Part 0. Executive Summary
How do you know which voters to target for a close election? In an election that has been close in many recent elections, how do you maximize your chance of winning? What voting strategies and precincts do you target to efficiently sway an election?
A previous article outlined below described a mathematical methodology on how to win an election. That methodology made an assumption about the cost of obtaining votes in each precinct but did not describe how to arrive at those precinct-by-precinct costs.
This effort uses the framework previously developed but takes the step at arriving at the precinct-by-precinct costs needed to maximize the chance of winning an election. Inherent in the methodology is the use of demographics, the relevance of getting out the vote, and the swaying of fence-sitters or middle-of-vote voters.
Specific precincts are targeted to maximize the chance of winning an election with a cost associated with gaining votes in each precinct. The campaign strategies to win these precincts is guided by the algorithms developed herein.
Part 1. Background
Strategies to target and attract voters come in all shapes and size. Many of these strategies are based upon what worked in the past. One work which is very generic is the NDI Campaign Skills Handbook (Ref. 1) which highlights “…an electoral campaign must target its limited resources only to those voters who are most likely to support it”. In that work there are good qualitative methods to employ but no quantitative methods. On the other hand, there has been a sizeable effort at the term “voting power” related to the possibilities that a given set of votes can affect the outcome of an election (Ref. 2). That work does not yield information related to where to find voters with voting power or how to target them. Finally a big data approach is described in Reference 3 where databases of detailed information on voters is used to decide electoral strategies. To some extent, many big data approaches border on the invasion of privacy and the Reference 3 authors admit “…the most valuable information campaigns acquire comes from the behaviors and direct responses provided by citizens themselves” as opposed to big data methods. Finally, Reference 4 developed a constrained minimization method where the least change in previous voting patterns was developed that could win an election. That effort utilized assumed costs for obtaining additional votes in each precinct.
This approach uses publicly-available data and a constrained function minimization algorithm to determine least cost methods of trying to swing voters from one party to another. The approach provides guidance as to where to target spending (either resources or time) to win an election.
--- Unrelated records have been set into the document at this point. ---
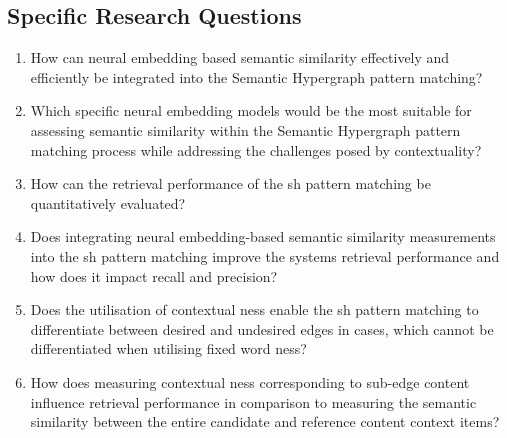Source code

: \documentclass[11pt, numbers=noenddot]{scrreprt}
\begin{document}
\subsection{Specific Research Questions}
\begin{enumerate}[label=\textbf{R.\arabic*}, leftmargin=0pt, labelwidth=*, align=left, labelsep=0.5em, itemindent=0pt, listparindent=\parindent]
	\item How can neural embedding based semantic similarity effectively and efficiently be integrated into the Semantic Hypergraph pattern matching?

    \item Which specific neural embedding models would be the most suitable for assessing semantic similarity within the Semantic Hypergraph pattern matching process while addressing the challenges posed by contextuality?

	\item How can the retrieval performance of the \gls{sh} pattern matching be quantitatively evaluated?

    \item Does integrating neural embedding-based semantic similarity measurements into the \gls{sh} pattern matching improve the systems retrieval performance and how does it impact recall and precision?

    \item Does the utilisation of contextual \gls{ness} enable the \gls{sh} pattern matching to differentiate between desired and undesired edges in cases, which cannot be differentiated when utilising fixed word \gls{ness}?
    
    \item How does measuring contextual \gls{ness} corresponding to sub-edge content influence retrieval performance in comparison to measuring the semantic similarity between the entire candidate and reference content context items?


\end{enumerate}
\end{document}

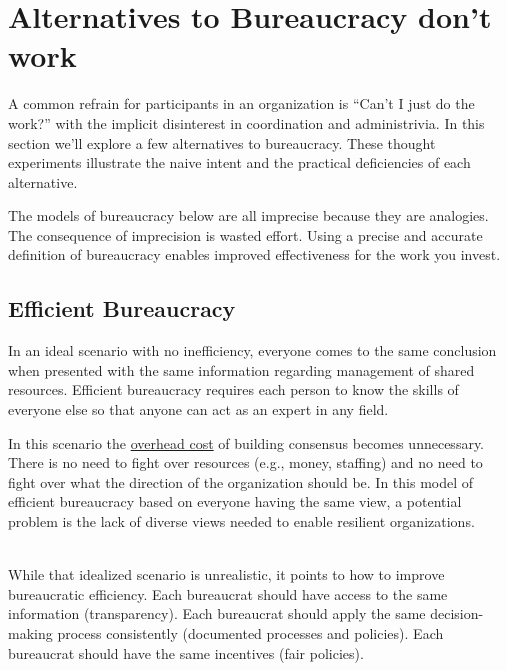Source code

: \section{Alternatives to Bureaucracy don't work\label{sec:alternatives-to-bureaucracy}}
A common refrain for participants in an organization is ``Can't I just do the work?'' with the implicit disinterest in coordination and administrivia. In this section we'll explore a few alternatives to bureaucracy. These thought experiments illustrate the naive intent and the practical deficiencies of each alternative.

The models of bureaucracy below are all imprecise because they are analogies. The consequence of imprecision is wasted effort. Using a precise and accurate definition of bureaucracy enables improved effectiveness for the work you invest.



\subsection*{Efficient Bureaucracy}

In an ideal scenario with no inefficiency, everyone comes to the same conclusion when presented with the same information regarding management of shared resources. Efficient bureaucracy requires each person to know the skills of everyone else so that anyone can act as an expert in any field. 

In this scenario the 
\href{https://en.wikipedia.org/wiki/Overhead_(business)}{overhead cost} 
of building consensus becomes unnecessary. There is no need to fight over resources (e.g., money, staffing) and no need to fight over what the direction of the organization should be. In this model of efficient bureaucracy based on everyone having the same view, a potential problem is the lack of diverse views needed to enable resilient organizations.

\ \\

While that idealized scenario is unrealistic, it points to how to improve bureaucratic efficiency. Each bureaucrat should have access to the same information (transparency). 
Each bureaucrat should apply the same decision-making process consistently (documented processes and policies).
Each bureaucrat should have the same incentives (fair policies).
The costs associated with gaining votes in each precinct are obtained by developing a model of the precincts which relies on demographic data. Statistical models of the demographic distributions were used to derive a neural network model for each precinct that yielded the relative cost of obtaining new votes in each precinct. The neural networks can be thought of as finding “inefficiencies” in voting patterns for each precinct similar to an economic inefficiency that can be exploited.
The 36th Assembly District of the state of California provides a fun and competitive example of voter-flipping strategies. The district itself is located northeast of the city of Los Angeles and is a primary exurb of Los Angeles located in the Antelope Valley. Every two years since 2012, the same two Democrat and Republican candidates have been competing against each other in the general elections. Each having beat back challengers within their own primaries during various years. Other pertinent data related to this race are given in Reference 4.
For the 36th Assembly District, the demographics associated with it and past voting patterns will be used here to derive a strategy to win an election that was lost in the previous voting cycle.
Part 2. Methodology
California Assembly District voting results from the March 2020 primary were obtained from Reference 5. These results contained the number of votes cast for the Democratic party candidates and the Republican party candidates by precinct. The raw votes were converted to percent Democrat and percent Republican vote for each precinct. The possibility of outlier precincts due to small vote totals were removed by eliminating any precincts with less than twenty total votes cast.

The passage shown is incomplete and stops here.